[TASK ITEM] Extract the final stretch of the data: the line that contains "As you saw listening" and every line after it, unaltered, and no other lines.
━━━━━━━━━━
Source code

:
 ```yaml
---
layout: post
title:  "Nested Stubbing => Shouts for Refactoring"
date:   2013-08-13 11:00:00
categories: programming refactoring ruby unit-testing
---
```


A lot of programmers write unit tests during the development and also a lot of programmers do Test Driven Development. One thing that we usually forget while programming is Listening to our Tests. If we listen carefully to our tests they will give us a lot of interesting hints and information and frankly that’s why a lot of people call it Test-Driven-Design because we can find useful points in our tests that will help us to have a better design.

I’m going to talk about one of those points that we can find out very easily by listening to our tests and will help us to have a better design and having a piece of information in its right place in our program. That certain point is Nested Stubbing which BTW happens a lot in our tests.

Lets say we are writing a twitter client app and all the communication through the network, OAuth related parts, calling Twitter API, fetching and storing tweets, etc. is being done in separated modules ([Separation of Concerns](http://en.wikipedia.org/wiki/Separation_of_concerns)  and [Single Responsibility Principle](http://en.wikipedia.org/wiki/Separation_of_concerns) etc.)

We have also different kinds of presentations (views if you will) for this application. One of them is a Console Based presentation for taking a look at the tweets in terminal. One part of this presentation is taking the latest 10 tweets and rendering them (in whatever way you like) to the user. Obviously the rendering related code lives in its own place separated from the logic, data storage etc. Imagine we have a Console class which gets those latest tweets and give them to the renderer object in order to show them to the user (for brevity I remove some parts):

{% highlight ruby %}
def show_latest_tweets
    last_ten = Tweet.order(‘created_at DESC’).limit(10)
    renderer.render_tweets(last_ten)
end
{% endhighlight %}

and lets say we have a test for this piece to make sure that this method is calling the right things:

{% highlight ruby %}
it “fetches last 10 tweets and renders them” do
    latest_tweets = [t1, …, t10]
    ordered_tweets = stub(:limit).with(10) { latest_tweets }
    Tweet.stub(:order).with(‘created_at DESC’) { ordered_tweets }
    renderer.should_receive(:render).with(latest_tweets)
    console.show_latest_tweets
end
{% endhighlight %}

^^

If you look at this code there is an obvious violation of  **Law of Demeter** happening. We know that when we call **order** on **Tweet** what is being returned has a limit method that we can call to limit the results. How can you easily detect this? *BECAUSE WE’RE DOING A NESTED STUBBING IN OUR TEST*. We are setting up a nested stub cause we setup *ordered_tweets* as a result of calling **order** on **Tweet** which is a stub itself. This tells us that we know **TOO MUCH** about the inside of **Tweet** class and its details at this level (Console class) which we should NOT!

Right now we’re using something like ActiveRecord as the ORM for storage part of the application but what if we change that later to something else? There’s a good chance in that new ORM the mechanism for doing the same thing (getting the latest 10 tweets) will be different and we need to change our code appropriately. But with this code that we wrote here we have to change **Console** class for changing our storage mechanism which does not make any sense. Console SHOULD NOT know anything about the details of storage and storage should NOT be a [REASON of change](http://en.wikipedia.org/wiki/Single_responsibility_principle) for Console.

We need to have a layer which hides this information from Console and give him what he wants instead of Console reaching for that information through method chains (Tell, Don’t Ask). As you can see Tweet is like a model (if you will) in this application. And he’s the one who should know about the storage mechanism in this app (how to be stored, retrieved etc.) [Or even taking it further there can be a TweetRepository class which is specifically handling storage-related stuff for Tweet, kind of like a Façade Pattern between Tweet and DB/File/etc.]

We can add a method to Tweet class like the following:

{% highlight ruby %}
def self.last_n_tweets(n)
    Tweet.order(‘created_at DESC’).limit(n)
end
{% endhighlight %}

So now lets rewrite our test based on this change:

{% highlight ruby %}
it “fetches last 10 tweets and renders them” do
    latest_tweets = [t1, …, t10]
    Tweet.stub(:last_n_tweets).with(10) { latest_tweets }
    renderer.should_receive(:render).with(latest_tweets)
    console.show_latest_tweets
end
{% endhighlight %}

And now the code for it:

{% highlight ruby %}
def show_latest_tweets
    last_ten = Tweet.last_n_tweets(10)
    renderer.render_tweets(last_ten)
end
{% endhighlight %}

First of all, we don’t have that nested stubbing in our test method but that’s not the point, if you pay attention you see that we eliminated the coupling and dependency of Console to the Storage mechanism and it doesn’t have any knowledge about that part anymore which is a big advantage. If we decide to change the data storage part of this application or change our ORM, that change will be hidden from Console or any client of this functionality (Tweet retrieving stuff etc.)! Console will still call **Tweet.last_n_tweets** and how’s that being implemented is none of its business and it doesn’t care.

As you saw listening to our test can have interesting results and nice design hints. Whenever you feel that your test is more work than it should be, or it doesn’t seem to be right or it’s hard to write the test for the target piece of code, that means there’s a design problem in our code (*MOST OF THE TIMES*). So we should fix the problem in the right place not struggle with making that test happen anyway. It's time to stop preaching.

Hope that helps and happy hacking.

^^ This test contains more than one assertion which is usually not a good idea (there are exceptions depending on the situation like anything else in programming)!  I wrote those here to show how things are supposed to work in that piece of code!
━━━━━━━━━━
[SOLUTION TO THE EXERCISE]
As you saw listening to our test can have interesting results and nice design hints. Whenever you feel that your test is more work than it should be, or it doesn’t seem to be right or it’s hard to write the test for the target piece of code, that means there’s a design problem in our code (*MOST OF THE TIMES*). So we should fix the problem in the right place not struggle with making that test happen anyway. It's time to stop preaching.

Hope that helps and happy hacking.

^^ This test contains more than one assertion which is usually not a good idea (there are exceptions depending on the situation like anything else in programming)!  I wrote those here to show how things are supposed to work in that piece of code!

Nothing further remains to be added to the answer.